The illusion of liberty and autonomy
My friend @marstrina sums it up nicely:
At the end of the day I think the fundamental philosophical difference at stake in this contestation is about social embeddedness: does our image of ourselves require external referents & feedback, or is it self-generated and unique?
The attraction of the latter view is the illusion of liberty and autonomy it offers. But a world populated entirely by self-contained individuals whose innermost selves are neither accessible to nor influenced by anyone else is a zombie dystopia, if you stop and think about it.
That whole idea that we can transcend social embeddedness to be self-generated and unique and oh so special makes my skin crawl. It’s Trumpism, basically. It’s egotism, it’s grandiosity, it’s delusional self-adoration.

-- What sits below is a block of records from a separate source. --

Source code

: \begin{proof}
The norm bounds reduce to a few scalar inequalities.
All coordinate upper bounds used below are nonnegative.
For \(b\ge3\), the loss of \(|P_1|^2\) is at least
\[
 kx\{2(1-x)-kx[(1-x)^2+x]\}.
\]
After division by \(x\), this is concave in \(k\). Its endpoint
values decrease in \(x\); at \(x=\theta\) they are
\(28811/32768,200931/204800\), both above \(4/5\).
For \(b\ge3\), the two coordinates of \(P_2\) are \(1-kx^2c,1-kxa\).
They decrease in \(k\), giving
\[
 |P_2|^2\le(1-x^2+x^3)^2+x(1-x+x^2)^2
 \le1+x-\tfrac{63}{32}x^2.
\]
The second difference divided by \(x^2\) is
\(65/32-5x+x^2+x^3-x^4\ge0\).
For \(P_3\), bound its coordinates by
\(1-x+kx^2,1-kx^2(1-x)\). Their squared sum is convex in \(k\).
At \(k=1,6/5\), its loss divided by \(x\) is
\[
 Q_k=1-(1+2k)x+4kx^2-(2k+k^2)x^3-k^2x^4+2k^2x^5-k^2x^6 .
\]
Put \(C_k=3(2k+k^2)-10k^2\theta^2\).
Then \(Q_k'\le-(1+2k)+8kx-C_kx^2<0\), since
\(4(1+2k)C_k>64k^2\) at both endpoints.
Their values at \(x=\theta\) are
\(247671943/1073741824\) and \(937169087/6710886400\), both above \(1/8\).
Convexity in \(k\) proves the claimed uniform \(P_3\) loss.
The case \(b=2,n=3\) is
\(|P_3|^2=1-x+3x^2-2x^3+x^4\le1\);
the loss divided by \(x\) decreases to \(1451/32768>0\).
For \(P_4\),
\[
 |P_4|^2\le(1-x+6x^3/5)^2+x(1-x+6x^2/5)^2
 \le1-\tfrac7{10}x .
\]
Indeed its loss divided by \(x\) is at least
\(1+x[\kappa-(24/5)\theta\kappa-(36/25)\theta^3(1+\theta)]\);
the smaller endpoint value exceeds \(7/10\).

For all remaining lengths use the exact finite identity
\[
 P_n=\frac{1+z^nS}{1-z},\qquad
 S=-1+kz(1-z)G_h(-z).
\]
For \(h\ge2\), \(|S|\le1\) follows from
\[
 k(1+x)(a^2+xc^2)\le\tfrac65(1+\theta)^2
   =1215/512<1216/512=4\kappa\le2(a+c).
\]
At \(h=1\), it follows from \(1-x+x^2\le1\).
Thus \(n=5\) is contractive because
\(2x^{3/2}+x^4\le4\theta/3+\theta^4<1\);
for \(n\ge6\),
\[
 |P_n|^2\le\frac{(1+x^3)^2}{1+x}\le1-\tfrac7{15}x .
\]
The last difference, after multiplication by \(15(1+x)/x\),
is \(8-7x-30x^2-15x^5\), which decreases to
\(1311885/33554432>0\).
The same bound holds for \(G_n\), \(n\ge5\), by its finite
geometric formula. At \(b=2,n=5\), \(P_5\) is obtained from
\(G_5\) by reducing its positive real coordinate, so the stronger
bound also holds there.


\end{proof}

Absolute liberty and autonomy are indeed an illusion, and one that people are supposed to grow out of as their prefrontal cortex matures.
Updating to add:
It is possible to have a reasonable amount of perceived liberty and autonomy within the social embededness; the problem is, so many people want it to be absolute. We can be ‘ourselves’ (whatever that means) only to ourselves. Even when we think we are able to be our true, authentic selves with other people (such as, say, with my spouse), there is still a great deal of external verification and a great deal of social performance going on. We don’t always recognize that, because we slip into it so much as a normal part of our life that one could argue that it is, in fact, being ourselves. It’s just one of our selves, the one that is appropriate for the given situation.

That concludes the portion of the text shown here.